Faut-il y voir une défaite de la France ? Ou une victoire de l’Autriche ? Un revers du CIO ? Ou une preuve de plus de la prédominance de l’argent dans le mouvement sportif ? Un peu de tout cela, sans doute. Dans la bataille pour la présidence de SportAccord, l’organisation qui chapeaute les fédérations internationales, le Français Bernard Lapasset affrontait l’Autrichien Marius Vizer. Le scrutin, organisé ce vendredi matin à Saint-Pétersbourg, a livré son verdict : Marius Vizer, le président de la Fédération internationale de judo, a été préféré à Bernard Lapasset, son homologue du rugby (IRB). L’Autrichien a obtenu 52 voix sur les 92 suffrages exprimés. Il succède donc au Néerlandais Hein Verbruggen à la tête de SportAccord.
Surprenant ? Pas vraiment. Marius Vizer s’était lancé le premier dans la course. Il a mené campagne pendant deux ans. Et il a pu s’appuyer sur le puissant réseau du judo mondial. A l’opposé, Bernard Lapasset est parti tard, au début du printemps, trop tard pour rattraper son retard. Sa campagne a manqué de moyens, à l’image du stand « fantôme » de la France à la convention SportAccord, en début de semaine. Ses soutiens se sont révélés moins nombreux et moins organisés.
Homme d’affaires avisé, Marius Vizer n’a jamais caché son penchant pour le « sport-business ». Au judo, il a redressé les comptes et su remplir les caisses. Il entend en faire autant à SportAccord. Pour preuve son projet de mettre rapidement sur pied une sorte de loterie mondiale du sport et son idée, résolument ambitieuse, de créer à l’échelle de la planète une banque à vocation sportive. Une victoire de l’argent, diront certains. Sans doute. Mais pas seulement.

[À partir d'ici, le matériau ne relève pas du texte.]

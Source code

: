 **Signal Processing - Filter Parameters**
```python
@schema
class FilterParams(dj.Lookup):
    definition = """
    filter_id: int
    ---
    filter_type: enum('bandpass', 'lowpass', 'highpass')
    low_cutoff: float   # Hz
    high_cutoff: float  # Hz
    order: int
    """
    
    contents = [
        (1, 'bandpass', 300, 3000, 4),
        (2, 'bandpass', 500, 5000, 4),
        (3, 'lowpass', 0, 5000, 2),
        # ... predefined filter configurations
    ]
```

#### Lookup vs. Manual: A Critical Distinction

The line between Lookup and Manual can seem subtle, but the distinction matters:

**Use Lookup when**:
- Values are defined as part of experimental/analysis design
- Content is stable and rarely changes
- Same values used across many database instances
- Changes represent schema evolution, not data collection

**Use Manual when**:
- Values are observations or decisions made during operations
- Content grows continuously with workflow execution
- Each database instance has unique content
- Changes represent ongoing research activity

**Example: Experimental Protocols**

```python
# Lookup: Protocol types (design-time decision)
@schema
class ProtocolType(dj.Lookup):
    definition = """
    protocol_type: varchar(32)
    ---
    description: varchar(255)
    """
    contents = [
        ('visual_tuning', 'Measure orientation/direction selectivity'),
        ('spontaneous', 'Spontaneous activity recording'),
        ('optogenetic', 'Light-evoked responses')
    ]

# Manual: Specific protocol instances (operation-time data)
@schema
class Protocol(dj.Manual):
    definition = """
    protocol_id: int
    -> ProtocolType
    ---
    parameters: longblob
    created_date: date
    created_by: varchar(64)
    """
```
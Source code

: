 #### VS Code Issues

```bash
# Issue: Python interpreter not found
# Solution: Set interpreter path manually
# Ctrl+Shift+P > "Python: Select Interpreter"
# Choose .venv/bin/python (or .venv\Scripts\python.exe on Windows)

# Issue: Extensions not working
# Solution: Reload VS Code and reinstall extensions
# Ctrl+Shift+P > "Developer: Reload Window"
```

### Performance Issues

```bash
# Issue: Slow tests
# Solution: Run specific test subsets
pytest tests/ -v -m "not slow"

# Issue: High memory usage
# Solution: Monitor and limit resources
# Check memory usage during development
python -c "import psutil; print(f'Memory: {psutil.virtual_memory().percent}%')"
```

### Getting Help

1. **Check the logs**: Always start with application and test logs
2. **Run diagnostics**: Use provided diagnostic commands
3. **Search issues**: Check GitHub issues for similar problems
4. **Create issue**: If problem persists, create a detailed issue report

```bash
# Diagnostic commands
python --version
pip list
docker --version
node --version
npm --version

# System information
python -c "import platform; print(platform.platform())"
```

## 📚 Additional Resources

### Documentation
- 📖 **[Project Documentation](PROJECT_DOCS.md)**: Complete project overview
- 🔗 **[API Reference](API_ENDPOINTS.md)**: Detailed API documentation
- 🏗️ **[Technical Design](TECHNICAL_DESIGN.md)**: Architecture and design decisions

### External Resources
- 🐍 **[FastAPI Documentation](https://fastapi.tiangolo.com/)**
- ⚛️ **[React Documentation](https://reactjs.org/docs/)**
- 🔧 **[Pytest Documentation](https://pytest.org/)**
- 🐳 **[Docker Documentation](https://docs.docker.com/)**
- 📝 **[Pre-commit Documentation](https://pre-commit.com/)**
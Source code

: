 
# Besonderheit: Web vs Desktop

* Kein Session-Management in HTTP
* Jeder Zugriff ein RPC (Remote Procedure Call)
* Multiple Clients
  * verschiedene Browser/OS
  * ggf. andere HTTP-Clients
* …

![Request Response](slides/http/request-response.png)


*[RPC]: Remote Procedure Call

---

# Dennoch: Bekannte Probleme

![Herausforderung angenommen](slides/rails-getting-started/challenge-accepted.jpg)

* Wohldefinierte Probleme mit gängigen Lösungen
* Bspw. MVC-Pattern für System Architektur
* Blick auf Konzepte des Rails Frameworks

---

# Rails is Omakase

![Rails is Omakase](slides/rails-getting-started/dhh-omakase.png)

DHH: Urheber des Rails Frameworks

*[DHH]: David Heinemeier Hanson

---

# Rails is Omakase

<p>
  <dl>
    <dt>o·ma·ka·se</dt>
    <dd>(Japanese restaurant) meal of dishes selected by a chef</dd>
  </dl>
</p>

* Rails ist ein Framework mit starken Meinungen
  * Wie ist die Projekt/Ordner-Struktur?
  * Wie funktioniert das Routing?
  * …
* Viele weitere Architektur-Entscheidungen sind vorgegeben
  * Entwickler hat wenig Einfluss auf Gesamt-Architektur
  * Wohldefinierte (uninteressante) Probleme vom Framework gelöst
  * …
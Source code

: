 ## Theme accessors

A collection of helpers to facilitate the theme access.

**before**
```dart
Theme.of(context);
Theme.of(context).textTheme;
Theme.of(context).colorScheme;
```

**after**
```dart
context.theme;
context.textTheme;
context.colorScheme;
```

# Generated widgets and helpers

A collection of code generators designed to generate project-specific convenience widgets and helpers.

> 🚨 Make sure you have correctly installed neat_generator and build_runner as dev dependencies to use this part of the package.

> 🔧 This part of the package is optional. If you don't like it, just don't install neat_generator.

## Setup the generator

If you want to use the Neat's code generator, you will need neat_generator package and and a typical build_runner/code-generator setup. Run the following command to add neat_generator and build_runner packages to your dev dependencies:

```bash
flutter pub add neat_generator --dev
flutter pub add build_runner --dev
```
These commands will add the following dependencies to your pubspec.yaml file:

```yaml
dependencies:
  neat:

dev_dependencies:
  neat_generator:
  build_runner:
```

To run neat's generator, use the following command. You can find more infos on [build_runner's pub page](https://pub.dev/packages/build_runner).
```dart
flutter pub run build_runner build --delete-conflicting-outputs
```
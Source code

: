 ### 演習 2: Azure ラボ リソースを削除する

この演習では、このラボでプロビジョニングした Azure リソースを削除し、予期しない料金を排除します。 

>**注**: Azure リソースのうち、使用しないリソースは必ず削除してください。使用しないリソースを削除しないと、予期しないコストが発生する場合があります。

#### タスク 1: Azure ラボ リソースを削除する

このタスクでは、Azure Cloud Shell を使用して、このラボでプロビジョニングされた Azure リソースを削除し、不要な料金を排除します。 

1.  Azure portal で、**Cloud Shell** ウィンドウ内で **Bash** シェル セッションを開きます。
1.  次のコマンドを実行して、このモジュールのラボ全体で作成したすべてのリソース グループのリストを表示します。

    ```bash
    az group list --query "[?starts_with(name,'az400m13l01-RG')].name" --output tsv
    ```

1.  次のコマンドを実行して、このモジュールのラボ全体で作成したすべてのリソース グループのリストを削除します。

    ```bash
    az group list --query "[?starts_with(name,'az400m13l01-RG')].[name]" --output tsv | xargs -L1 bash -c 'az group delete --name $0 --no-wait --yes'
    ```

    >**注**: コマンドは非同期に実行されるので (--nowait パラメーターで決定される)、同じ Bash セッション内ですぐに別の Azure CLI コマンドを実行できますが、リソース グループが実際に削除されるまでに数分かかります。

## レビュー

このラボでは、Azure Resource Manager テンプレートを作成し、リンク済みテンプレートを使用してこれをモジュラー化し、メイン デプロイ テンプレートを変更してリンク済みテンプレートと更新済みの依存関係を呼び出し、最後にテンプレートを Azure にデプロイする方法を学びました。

Son programme de candidat, l’Autrichien l’a également construit autour d’un projet très controversé d’organiser à partir de 2017 des « World United Games », sorte de gigantesques championnats du monde ouverts à tous les sports, olympiques ou non, prévus tous les quatre ans. En clair, une alternative aux Jeux olympiques, mais au programme plus large. A lire entre les lignes, il est aisé de deviner que la victoire de Marius Vizer constitue un revers pour le CIO.
A peine élu, le nouveau président de SportAccord s’est voulu rassurant. Il a insisté sur la prédominance des Jeux olympiques, et sur le fait que ses « World United Games » ne constitueraient en aucune manière une forme de concurrence. Puis l’Autrichien a servi un discours plus convenu : « Il est connu de tous que ma vie entière a été dédiée au judo et au sport en général. Et cela restera inchangé. Je suis prêt à mettre mon temps et mon énergie au service du développement de tous les sports. En menant de front mes activités au judo et à SportAccord, je considère que nous pourrons faire progresser ces deux organisations. »
Bernard Lapasset, lui, fait grise mine. Le Français devra patienter. Ou s’attaquer à un autre défi.